Pros and Cons of Keeping Your Code in Monorepo
8 min read
Monorepo is an approach to organizing code of many projects inside one repository. It can go as far as keeping all the code maintained by a company inside a centralized repository. Many big companies are using the monorepo strategy: Google, Meta, Microsoft, etc.
I will do my best to show you the pros and cons of monorepos, but I have a confession to make: I like monorepos. A few years ago I was creating a separate repository for each application, but at last I got tired of the overhead being generated. Currently, I’m in the process of migrating all those projects into one big repository.
What is monorepo
A monorepo is a single repository that hosts multiple projects. It’s different from multi-repos (or poly-repos), where each project has its own repository. It’s different from the monolithic application because it contains different applications.
So, a simple example would be a monorepo that contains:
- the frontend code of an application,
- the backend code of the same application,
- the source code that generates the static website of the company, and
- some other projects maintained by the company.
All that is contained in a monorepo, no matter which programming languages are used where: so you could have JS on the frontend, Python on the backend, and PHP for the website.
Advantages of having separate projects
No matter how we organize our repositories, well-defined projects help with development and maintenance. For one thing, backend and frontend development are often done by separate teams in different technologies. The client/server split makes for a clear boundary between those parts, and with a bit of documentation, you can have a clearly defined relationship between them.
The same approach can be used for development that is done on the same end. By having multiple projects, you can use one technology stack for one application and use another one for another application. Separate projects provide more flexibility for your team. This gets more important as the team gets bigger and the solution you build becomes more complex.
Issues with multiple repositories
So, we see reasons to leave monolithic applications behind, but what’s the problem with having different repositories for different projects? After all, we can include our own projects as dependencies in places where you need them and use the same workflow we use for using-third party libraries.
For me, the problems start when we pretend that the backend is a third-party application to the frontend. It’s not: those two are usually developed in parallel. When I use a third-party library, I
- specify a version I’m happy with,
- update sporadically—usually when I’m forced by some critical issues or incompatibilities—and
- expect no collaboration from the library maintainer—I don’t hope Webpack will delay their release, so I can resolve some issues in my build.
In the case of the frontend–backend relationship, all three points are different:
- I use the backend version that is deployed, usually the most recent one.
- I have no direct control over what is deployed and when.
- I expect my backend colleagues to wait with their deployment if it requires frontend changes.
So if the needs are so different, the workflow should reflect that as well.
Atomic ⚛️ commits ✅
Let’s start with the main advantage of monorepo—you can make changes across all parts of the applications in one commit. Imagine you rename a field on a data model. This simple change will require many changes in the codebase:
- Backend code—where every time name is used in the backend, it will have to be updated: the documentation, data model in code, the code for fields that are dynamically generated. You may even need to put some data migration logic in there as well.

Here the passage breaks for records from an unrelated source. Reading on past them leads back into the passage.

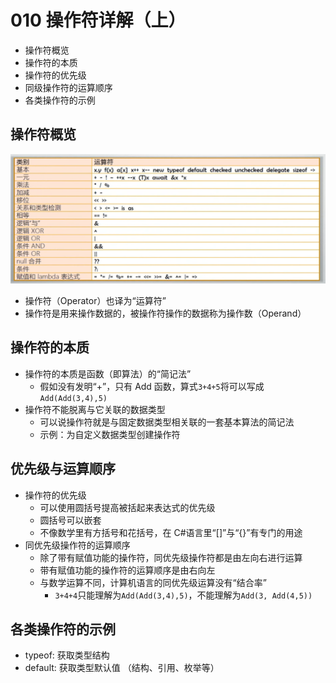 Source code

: # 010 操作符详解（上）

- 操作符概览
- 操作符的本质
- 操作符的优先级
- 同级操作符的运算顺序
- 各类操作符的示例

## 操作符概览

![操作符概览](./img/10.1.png)

- 操作符（Operator）也译为“运算符”
- 操作符是用来操作数据的，被操作符操作的数据称为操作数（Operand）

## 操作符的本质

- 操作符的本质是函数（即算法）的“简记法”
  - 假如没有发明“+”，只有 Add 函数，算式`3+4+5`将可以写成`Add(Add(3,4),5)`
- 操作符不能脱离与它关联的数据类型
  - 可以说操作符就是与固定数据类型相关联的一套基本算法的简记法
  - 示例：为自定义数据类型创建操作符

## 优先级与运算顺序

- 操作符的优先级
  - 可以使用圆括号提高被括起来表达式的优先级
  - 圆括号可以嵌套
  - 不像数学里有方括号和花括号，在 C#语言里“[]”与“{}”有专门的用途
- 同优先级操作符的运算顺序
  - 除了带有赋值功能的操作符，同优先级操作符都是由左向右进行运算
  - 带有赋值功能的操作符的运算顺序是由右向左
  - 与数学运算不同，计算机语言的同优先级运算没有“结合率”
    - `3+4+4`只能理解为`Add(Add(3,4),5)`，不能理解为`Add(3, Add(4,5))`

## 各类操作符的示例

- typeof: 获取类型结构
- default: 获取类型默认值 （结构、引用、枚举等）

- Frontend code—the field is most likely read or written by some frontend code. You will need updates to the frontend logic.
- Test data for e2e, data seeding for the development environment, etc.

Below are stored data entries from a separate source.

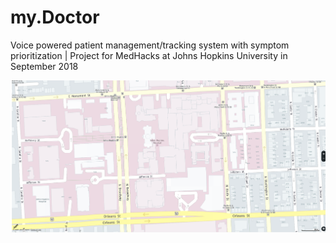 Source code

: # my.Doctor
Voice powered patient management/tracking system with symptom prioritization | Project for MedHacks at Johns Hopkins University in September 2018

<p align="center">
  <img src="static/1.png"/>
</p>
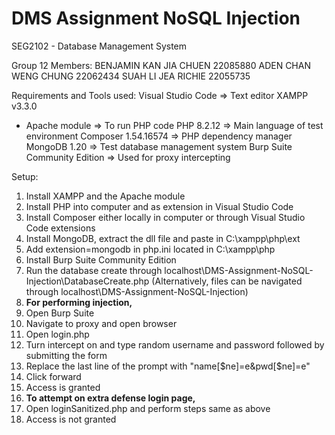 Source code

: # DMS Assignment NoSQL Injection
SEG2102 - Database Management System

Group 12 Members:
BENJAMIN KAN JIA CHUEN 22085880
ADEN CHAN WENG CHUNG 22062434
SUAH LI JEA RICHIE 22055735

Requirements and Tools used:
Visual Studio Code           => Text editor
XAMPP v3.3.0
 - Apache module             => To run PHP code
PHP 8.2.12                   => Main language of test environment
Composer 1.54.16574          => PHP dependency manager
MongoDB 1.20                 => Test database management system
Burp Suite Community Edition => Used for proxy intercepting

Setup:
1. Install XAMPP and the Apache module
2. Install PHP into computer and as extension in Visual Studio Code
3. Install Composer either locally in computer or through Visual Studio Code extensions
4. Install MongoDB, extract the dll file and paste in C:\xampp\php\ext
5. Add extension=mongodb in php.ini located in C:\xampp\php
6. Install Burp Suite Community Edition
7. Run the database create through localhost\DMS-Assignment-NoSQL-Injection\DatabaseCreate.php (Alternatively, files can be navigated through localhost\\DMS-Assignment-NoSQL-Injection)
8. **For performing injection,**
9. Open Burp Suite
10. Navigate to proxy and open browser
11. Open login.php
12. Turn intercept on and type random username and password followed by submitting the form
13. Replace the last line of the prompt with "name[$ne]=e&pwd[$ne]=e"
14. Click forward
15. Access is granted
16. **To attempt on extra defense login page,**
17. Open loginSanitized.php and perform steps same as above
18. Access is not granted
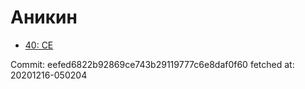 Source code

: # Аникин
- [40: CE](40.md)

Commit: eefed6822b92869ce743b29119777c6e8daf0f60
 fetched at: 20201216-050204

In poly-repos, you’ll see many repositories affected by this change, with commits that should be developed, merged and deployed in parallel. It’s a lot of manual work and mental overhead, even when everything goes smoothly. If you need to revert the changes, things get even more ugly. Monorepos allow you to create one atomic commit that contains all changes—and merge (or revert) it when needed.
With atomic commits spanning across many projects, it’s easy to have integration tests that truly check everything together. In an ideal setup, you would have
- unit tests checking each application in isolation—the same as in a poly-repo,
- an end-to-end test that checks whether the backend and frontend versions in the branch work together as expected.

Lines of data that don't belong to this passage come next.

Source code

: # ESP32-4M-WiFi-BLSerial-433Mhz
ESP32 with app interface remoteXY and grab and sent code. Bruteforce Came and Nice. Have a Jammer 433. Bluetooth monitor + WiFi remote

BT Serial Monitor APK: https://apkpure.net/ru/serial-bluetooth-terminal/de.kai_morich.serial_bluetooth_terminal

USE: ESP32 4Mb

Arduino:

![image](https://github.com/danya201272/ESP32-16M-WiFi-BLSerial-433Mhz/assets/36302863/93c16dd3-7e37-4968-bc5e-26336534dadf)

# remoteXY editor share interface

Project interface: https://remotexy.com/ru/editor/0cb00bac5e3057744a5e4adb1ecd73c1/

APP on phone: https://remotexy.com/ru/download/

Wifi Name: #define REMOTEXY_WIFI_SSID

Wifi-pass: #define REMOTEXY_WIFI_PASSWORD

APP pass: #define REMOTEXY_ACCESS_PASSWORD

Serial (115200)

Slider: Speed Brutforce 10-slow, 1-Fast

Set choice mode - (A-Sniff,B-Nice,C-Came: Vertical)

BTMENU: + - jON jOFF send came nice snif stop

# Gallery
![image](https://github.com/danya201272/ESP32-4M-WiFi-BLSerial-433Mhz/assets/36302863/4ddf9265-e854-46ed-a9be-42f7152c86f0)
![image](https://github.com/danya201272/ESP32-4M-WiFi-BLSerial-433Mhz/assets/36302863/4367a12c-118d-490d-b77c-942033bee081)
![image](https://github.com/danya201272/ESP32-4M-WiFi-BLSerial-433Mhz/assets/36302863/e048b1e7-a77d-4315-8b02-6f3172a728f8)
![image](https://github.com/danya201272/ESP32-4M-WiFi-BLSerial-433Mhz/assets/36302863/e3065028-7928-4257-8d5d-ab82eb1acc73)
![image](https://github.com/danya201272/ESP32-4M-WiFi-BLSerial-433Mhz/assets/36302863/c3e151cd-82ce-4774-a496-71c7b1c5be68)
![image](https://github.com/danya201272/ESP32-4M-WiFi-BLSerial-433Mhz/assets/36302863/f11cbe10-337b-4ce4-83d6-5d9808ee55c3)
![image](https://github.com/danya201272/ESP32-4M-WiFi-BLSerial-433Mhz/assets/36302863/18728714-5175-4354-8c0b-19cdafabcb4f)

I had been trying to achieve something like this in a poly-repo, and it was never easy. This and the atomic commits are the main reasons why I decided that monorepos are the way to go with code development.
So, after going through the main reason in favor of monorepos, let’s take a look at the downsides. The biggest one is complexity. A poly-repo allows you to pretend that each of your projects is an independent, standalone thing, so you can tackle things in more bite-size chunks. Let’s see what gets complicated as you move many projects into one repo.
The biggest thing that gets complicated is your continuous integration (CI). By moving projects, you introduce a trade-off:
- you either build (and test, etc.) everything in each CI run—which can get slow and resource intensive as you put more applications in the monorepo and as the applications grow—or
- you try to optimize the CI to guess what CI jobs should be run based on what code was changed.
With option #2, you save the time and computational resources, but you introduce a risk that some changes will not be tested even though they should be. To address this issue, my solution is to run
- limited CI for the merge requests—checking only the things that are likely affected—and
- a complete CI job for the main branch
This way, even if my optimization will cause a regression to go unnoticed for too long, the main branch will start failing, and I'll be able to resolve the issue.
Optimizing the CI for such a scenario is not an easy task. For example, here you have a simple setup for CI for a monorepo in GitLab. As you can see, it’s much more than CI configurations for single projects.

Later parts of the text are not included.